Exercise brief
Restate word for word the lines of the records below, starting at the line that contains "Picardie |Picardie |Picardie |" and ending at the line that contains "Bretagne |Bretagne |Bretagne |", with both of those lines included and nothing else.

Provided records
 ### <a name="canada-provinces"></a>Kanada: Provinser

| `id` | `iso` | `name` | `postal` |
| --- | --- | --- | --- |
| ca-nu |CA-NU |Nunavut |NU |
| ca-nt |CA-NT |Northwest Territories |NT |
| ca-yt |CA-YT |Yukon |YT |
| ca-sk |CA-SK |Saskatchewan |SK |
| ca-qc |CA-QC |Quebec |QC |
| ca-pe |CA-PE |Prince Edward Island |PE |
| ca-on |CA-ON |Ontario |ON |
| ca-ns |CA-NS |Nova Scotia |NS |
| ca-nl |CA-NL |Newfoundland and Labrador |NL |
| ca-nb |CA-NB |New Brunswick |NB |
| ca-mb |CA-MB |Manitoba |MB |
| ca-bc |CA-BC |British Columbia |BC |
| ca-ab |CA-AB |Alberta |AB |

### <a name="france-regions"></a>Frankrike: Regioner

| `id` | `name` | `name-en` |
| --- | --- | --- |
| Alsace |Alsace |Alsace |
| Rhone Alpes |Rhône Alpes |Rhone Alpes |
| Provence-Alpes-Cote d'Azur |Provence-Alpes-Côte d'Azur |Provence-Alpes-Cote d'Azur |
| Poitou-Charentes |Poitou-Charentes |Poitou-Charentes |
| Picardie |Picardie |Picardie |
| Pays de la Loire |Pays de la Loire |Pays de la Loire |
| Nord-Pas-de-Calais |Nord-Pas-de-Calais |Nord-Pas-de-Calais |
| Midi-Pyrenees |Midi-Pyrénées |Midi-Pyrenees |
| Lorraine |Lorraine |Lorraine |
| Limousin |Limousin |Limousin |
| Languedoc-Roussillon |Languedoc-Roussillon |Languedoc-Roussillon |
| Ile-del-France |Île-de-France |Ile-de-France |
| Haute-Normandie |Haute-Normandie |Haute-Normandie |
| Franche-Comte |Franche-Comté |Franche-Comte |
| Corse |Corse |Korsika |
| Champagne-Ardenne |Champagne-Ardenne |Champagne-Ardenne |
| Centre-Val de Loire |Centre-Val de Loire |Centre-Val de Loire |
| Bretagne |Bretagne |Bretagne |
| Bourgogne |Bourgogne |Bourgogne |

Answer
| Picardie |Picardie |Picardie |
| Pays de la Loire |Pays de la Loire |Pays de la Loire |
| Nord-Pas-de-Calais |Nord-Pas-de-Calais |Nord-Pas-de-Calais |
| Midi-Pyrenees |Midi-Pyrénées |Midi-Pyrenees |
| Lorraine |Lorraine |Lorraine |
| Limousin |Limousin |Limousin |
| Languedoc-Roussillon |Languedoc-Roussillon |Languedoc-Roussillon |
| Ile-del-France |Île-de-France |Ile-de-France |
| Haute-Normandie |Haute-Normandie |Haute-Normandie |
| Franche-Comte |Franche-Comté |Franche-Comte |
| Corse |Corse |Korsika |
| Champagne-Ardenne |Champagne-Ardenne |Champagne-Ardenne |
| Centre-Val de Loire |Centre-Val de Loire |Centre-Val de Loire |
| Bretagne |Bretagne |Bretagne |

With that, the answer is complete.